Our plan is also to stream the event for virtual participants. Indeed, the book publisher is located in Boulder, Colorado, and both collaborators and other interested parties are located there. Streaming became a de facto standard with the pandemic, and we retain that here. In addition, we are developing an app which will allow the 3d scenes to be viewed independently of the belts, as a value-added product to be made available to individuals as part of the marketing of the book.
In summary, our Plenum A La Mode event constitutes a unique amalgam of different ideas and technologies that straddles the artistic, scientific and technological worlds. The technical challenges in terms of obtaining reliable recognition of the fabric belt patterns, tracking the belt over a complex set of manipulations and movements in real time, and visually integrating both the optical scene with virtual three-dimensional enhancements were considerable. Furthermore, the project required the close collaboration of several individuals with different areas of expertise to achieve the desired results, including the writer, event and fashion designer (Edwards), 3D graphics artist (Proulx Guimond), textile artist (Michaud) and programmer (Caron Roberge). Another colleague with expertise in the development of music is also working with us, Jocelyne Kiss.
Among the challenges addressed and overcome were the introduction of occlusions using the belt cylinder as a model, so as to create the illusion of virtual elements passing behind the model’s body, the provision of stable and good lighting conditions to ensure robust target recognition, the use of uniform backgrounds so as to limit confusion for the recognition software, the use of a second camera feed so that the tracking could be carried out independently of the scene enhancement, and the introduction of persistence to enhance the stability of the visualization of the virtual elements and prevent loss of the recognition lock.

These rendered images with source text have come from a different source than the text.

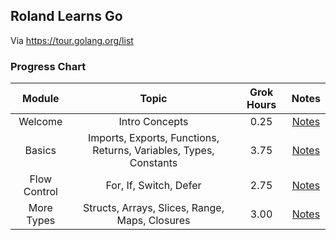## Roland Learns Go
Via https://tour.golang.org/list

### Progress Chart
| Module | Topic | Grok Hours | Notes |
|:------:|:-----:|:----------:|:-----:|
| Welcome | Intro Concepts | 0.25 | [Notes](00%20-%20Welcome) |
| Basics | Imports, Exports, Functions, Returns, Variables, Types, Constants | 3.75 | [Notes](01%20-%20Basics) |
| Flow Control | For, If, Switch, Defer | 2.75 | [Notes](02%20-%20Flow%20Control) |
| More Types | Structs, Arrays, Slices, Range, Maps, Closures | 3.00 | [Notes](03%20-%20More%20Types) |
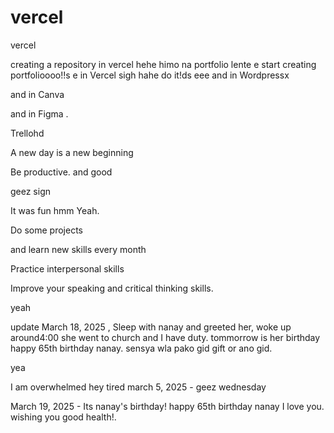 # vercel
vercel

creating a repository in vercel hehe
himo na portfolio lente
e
start creating portfolioooo!!s
e
in Vercel sigh
hahe
do it!ds
eee
and in Wordpressx

and in Canva

and in Figma .

Trellohd

A new day is a new beginning

Be productive. and good 

geez sign 

It was fun
hmm
Yeah.

Do some projects

and learn new skills every month

Practice interpersonal skills

Improve your speaking and critical thinking skills.

yeah

update
March 18, 2025 , Sleep with nanay and greeted her, woke up around4:00 she went to church and I have duty. tommorrow is her birthday happy 65th birthday nanay. sensya wla pako gid gift or ano gid.

yea

I am overwhelmed 
hey
tired march 5, 2025 - geez wednesday 

March 19, 2025 - Its nanay's birthday! happy 65th birthday nanay I love you. wishing you good health!.
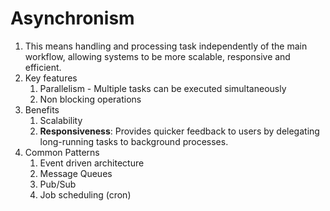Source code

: # Asynchronism

1. This means handling and processing task independently of the main workflow, allowing systems to be more scalable, responsive and efficient.
2. Key features
    1. Parallelism - Multiple tasks can be executed simultaneously 
    2. Non blocking operations
3. Benefits
    1. Scalability
    2. **Responsiveness**: Provides quicker feedback to users by delegating long-running tasks to background processes.
4. Common Patterns
    1. Event driven architecture
    2. Message Queues
    3. Pub/Sub
    4. Job scheduling (cron)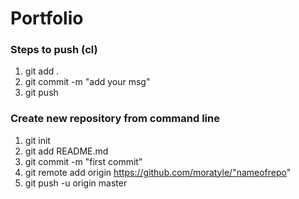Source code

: # Portfolio
### Steps to push (cl)
1. git add .
1. git commit -m "add your msg"
1. git push

### Create new repository from command line
1. git init
1. git add README.md
1. git commit -m "first commit"
1. git remote add origin https://github.com/moratyle/"nameofrepo"
1. git push -u origin master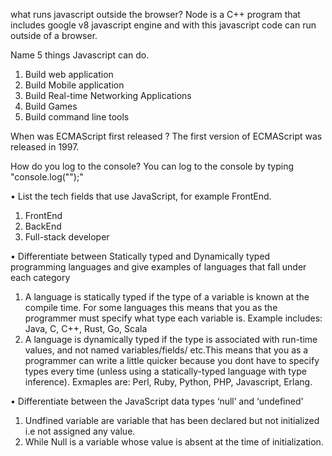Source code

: what runs javascript outside the browser?
Node is a C++ program that includes google v8 javascript engine and with this javascript code can run outside of a browser.

 Name 5 things Javascript can do.
 1. Build web application
 2. Build Mobile application
 3. Build Real-time Networking Applications
 4. Build Games
 5. Build command line tools

 When was ECMAScript first released ?
 The first version of ECMAScript was released in 1997.

 How do you log to the console?
 You can log to the console by typing "console.log("");"

• List the tech fields that use JavaScript, for example FrontEnd.
1. FrontEnd
2. BackEnd
3. Full-stack developer

• Differentiate between Statically typed and Dynamically typed programming languages and give examples of languages that fall under each category
1. A language is statically typed if the type of a variable is known at the compile time. For some languages this means that you as the programmer must specify what type each variable is. Example includes: Java, C, C++, Rust, Go, Scala
2. A language is dynamically typed if the type is associated with run-time values, and not named variables/fields/ etc.This means that you as a programmer can write a little quicker because you dont have to specify types every time (unless using a statically-typed language with type inference). Exmaples are: Perl, Ruby, Python, PHP, Javascript, Erlang.

• Differentiate between the JavaScript data types ‘null’ and ‘undefined'
1. Undfined variable are variable that has been declared but not initialized i.e not assigned any value.
2. While Null is a variable whose value is absent at the time of initialization.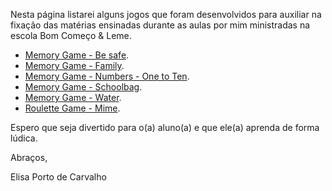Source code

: Nesta página listarei alguns jogos que foram desenvolvidos para auxiliar na fixação das matérias ensinadas durante as aulas por mim ministradas na escola Bom Começo & Leme.  

- [Memory Game - Be safe](./be-safe).  
- [Memory Game - Family](./family).  
- [Memory Game - Numbers - One to Ten](./oneToTen).  
- [Memory Game - Schoolbag](./schoolbag).  
- [Memory Game - Water](./water).  
- [Roulette Game - Mime](./rouletteMime).

Espero que seja divertido para o(a) aluno(a) e que ele(a) aprenda de forma lúdica. 

Abraços,

Elisa Porto de Carvalho


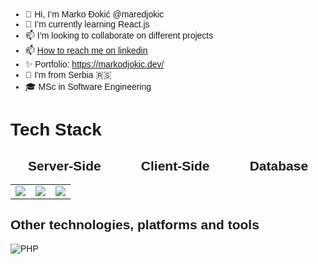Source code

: - 👋 Hi, I’m Marko Đokić @maredjokic
- 🌱 I’m currently learning React.js
- 📫 I’m looking to collaborate on different projects
- 📫 [How to reach me on linkedin](https://www.linkedin.com/in/djokicmarko)
- ✨ Portfolio: https://markodjokic.dev/
- 📍 I'm from Serbia 🇷🇸
- 🎓 MSc in Software Engineering

<body style="font-family: Arial, sans-serif; background-color: hashtag#f0f0f0; margin: 0; padding: 20px;">
<h1 align="stretch">Tech Stack</h1>
<div>
 <div>
 <h2 style="text-align: center;">Server-Side &nbsp;&nbsp;&nbsp;&nbsp;&nbsp;&nbsp;&nbsp;&nbsp;&nbsp; Client-Side &nbsp;&nbsp;&nbsp;&nbsp;&nbsp;&nbsp;&nbsp;&nbsp;&nbsp; Database</h2>
<div>
  <table>
    <tr>
      <td align="left">
        <img src="https://skillicons.dev/icons?i=cs,dotnet,nodejs,&perline=3" />
      </td>
      <td align="center">
        <img src="https://skillicons.dev/icons?i=js,react,vite,materialui,vue,vuetify,&perline=3"/> 
      </td>
      <td align="right">
        <img src="https://skillicons.dev/icons?i=mysql,cassandra,mongo,postgresql,sqlite,&perline=3"/>
      </td>
    </tr>
  </table>
</div>

<h2>Other technologies, platforms and tools</h2>
<div>
 <img src="https://skillicons.dev/icons?i=linux,windows,docker,kubernetes,kafka,git,github,gitlab,postman,npm,gmail,windows,vim,visualstudio,vscode,jest,&perline=7" alt="PHP" /> 
</div>

<!---
maredjokic/maredjokic is a ✨ special ✨ repository because its `README.md` (this file) appears on your GitHub profile.
You can click the Preview link to take a look at your changes.
--->

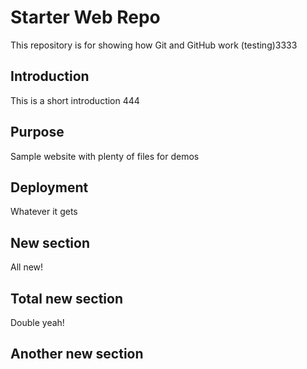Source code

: # Starter Web Repo

This repository is for showing how Git and GitHub work (testing)3333

## Introduction

This is a short introduction 444

## Purpose

Sample website with plenty of files for demos

## Deployment

Whatever it gets

## New section

All new!

## Total new section

Double yeah!

## Another new section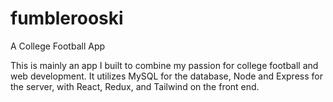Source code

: # fumblerooski
A College Football App


This is mainly an app I built to combine my passion for college football and web development. 
It utilizes MySQL for the database, Node and Express for the server, with React, Redux, and Tailwind on the front end.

The final result of these efforts provides acceptable, but not perfect, real time augmented reality image enhancements. The virtual elements experience a small amount of jitter while the software tries to track the belt, and if the movement is too rapid, the model passes behind a visual obstacle, or simply moves too far from the camera, the recognition lock is lost and the virtual elements disappear until a new lock is acquired (generally by moving towards the camera and holding still). The public staging requires the use of a desktop computer of relatively strong power, loud-speakers and a webcam. Our expectation is to project the enhanced image onto a screen as the model parades along the runway. The belts are themselves esthetically interesting as well as serving as target patterns for the augmentation.
Ultimately, we believe that more complete full body augmentations could be achieved using several targets integrated into the garment design. These might include flat targets in some areas, such as across the chest or back, as well as additional cylindrical targets for, example, around the thighs and arms. The augmented images would need to be matched to each other and integrated visually into a seamless whole, which will pose many additional technical challenges to the ones we encountered. Details of the final fashion show event will be made available through the principal author’s website at www.geoffreyjenedwards.com.